この神前市以外にいる神懸り、警視庁他、中央に集められし神懸り。
「天つ神ですか。わたしも派手にやり過ぎたようですね」
「天つ神とは古い言い方ね。今じゃただの警察の犬よ」
今にも殴りかかりそうな重田を宥め、ほのかは努めて平静に言った。
とは言っても、目は神柳の動き、すべてを見逃すまいと見据えている。
「そうですか」
「あんまり興味ないみたいね」
「ええ。

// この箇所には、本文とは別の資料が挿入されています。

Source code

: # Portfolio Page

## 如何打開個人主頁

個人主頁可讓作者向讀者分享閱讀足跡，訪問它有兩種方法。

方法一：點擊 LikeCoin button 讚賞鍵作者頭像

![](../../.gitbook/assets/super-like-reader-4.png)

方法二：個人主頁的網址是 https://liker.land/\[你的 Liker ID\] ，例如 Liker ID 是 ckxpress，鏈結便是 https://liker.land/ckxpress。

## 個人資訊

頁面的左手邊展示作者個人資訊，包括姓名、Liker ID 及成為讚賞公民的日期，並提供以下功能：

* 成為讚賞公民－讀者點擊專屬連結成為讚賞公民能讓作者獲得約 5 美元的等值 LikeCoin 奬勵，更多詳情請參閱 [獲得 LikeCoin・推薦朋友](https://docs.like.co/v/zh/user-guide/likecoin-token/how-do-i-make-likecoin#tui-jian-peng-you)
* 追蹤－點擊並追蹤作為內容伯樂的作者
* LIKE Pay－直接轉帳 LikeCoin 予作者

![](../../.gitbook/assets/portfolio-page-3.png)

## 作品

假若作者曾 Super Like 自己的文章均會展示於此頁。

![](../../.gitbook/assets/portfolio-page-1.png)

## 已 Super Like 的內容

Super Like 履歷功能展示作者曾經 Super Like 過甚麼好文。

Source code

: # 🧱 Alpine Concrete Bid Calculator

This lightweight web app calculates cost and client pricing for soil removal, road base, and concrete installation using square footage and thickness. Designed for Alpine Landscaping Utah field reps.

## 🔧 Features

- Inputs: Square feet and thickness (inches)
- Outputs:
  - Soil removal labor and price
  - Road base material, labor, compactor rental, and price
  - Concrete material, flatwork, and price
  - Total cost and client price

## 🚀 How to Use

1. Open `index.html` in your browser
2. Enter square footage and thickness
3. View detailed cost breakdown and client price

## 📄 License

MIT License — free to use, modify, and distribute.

わたしの目的には何一つ関係ないことなので」
空気が刺すように痛む。
たたでさえ音の無い世界が、一切の音を遮断する。
三日前と同じ、いやそれ以上の殺気を重田は感じた。
「行くわよ!」
「おう!」
重田は真っ直ぐ神柳に向かって突進していく。
神柳はそれを片手を向け触れることなく受け止めると、吹き飛ばした。
「近寄ることもできないわけっ!」
「うっせーな」
重田は10mばかり離れた芝生の上に着地すると、再び突進する。
構えは下段、勢いはさっき以上だ。
しかし、それを神柳は同じように片手を向け、迎え撃とうとする。
だが重田も馬鹿ではなかった。

バアッ

相手を失った衝撃波は、空しく夜の闇へと消えていく。
重田が直前で衝撃波から身を交わしたのだ。
「頼むぜ!」
左脇腹へ向けての重田の一撃にほのかの炎が重なる。
「終わりだぁぁぁぁぁぁぁぁ!」

コォン

鈍い金属音が辺りに響く。
結界に弾かれたのだ。
「惜しかったですね」
「…何でよ、何で利かないのよ」
信じられないというような顔で二人は神柳を見た。
相変わらず、表情一つ変えずに優男は立っていた。
「力が足りないからですよ」
「わかってるよ、んなこと…」
重田は吐き出すように言った。
二人して合わせた渾身の攻撃はこの男に傷一つ与えられなかったのだ。
力の差は圧倒的で、地球がひっくり返っても勝てる気がしない。
だが、今更自分の弱さを悔いたところで仕方が無い。
そうは言っても、それで割り切れるほど重田は馬鹿ではなかった。
しかも勝たなければいけないのだ、神山のため、そして自分のためにも。
「落ち込む必要はありません」
まるで見透かしたように神柳は言う。
「わたしの負けなのですから」
二人は顔を見合わせ、首を傾げる。
言っている意味がわからない。
どうして負けなのか、だから何がどうなるのか、まったくもってわからない。
顔を見合わせたままの二人が動かないでいると、周りの張り詰めた空気がスッと軽くなった。
神柳が戦闘状態を解除しのだ。
「まず何から聞けばいいんだ?どうして負けなのか、理由は何なのか」
殺気が無くなったことを察し、重田が口を開いた。
「ではなぜ負けか、ですか。あなた方がわたしの思っていた以上に強いからです。理由も同じようなものですね」
「思ってた以上?それは皮肉で言ってるのかしら?」
馬鹿馬鹿しいというように、ニヒルな笑みをほのかは浮かべる。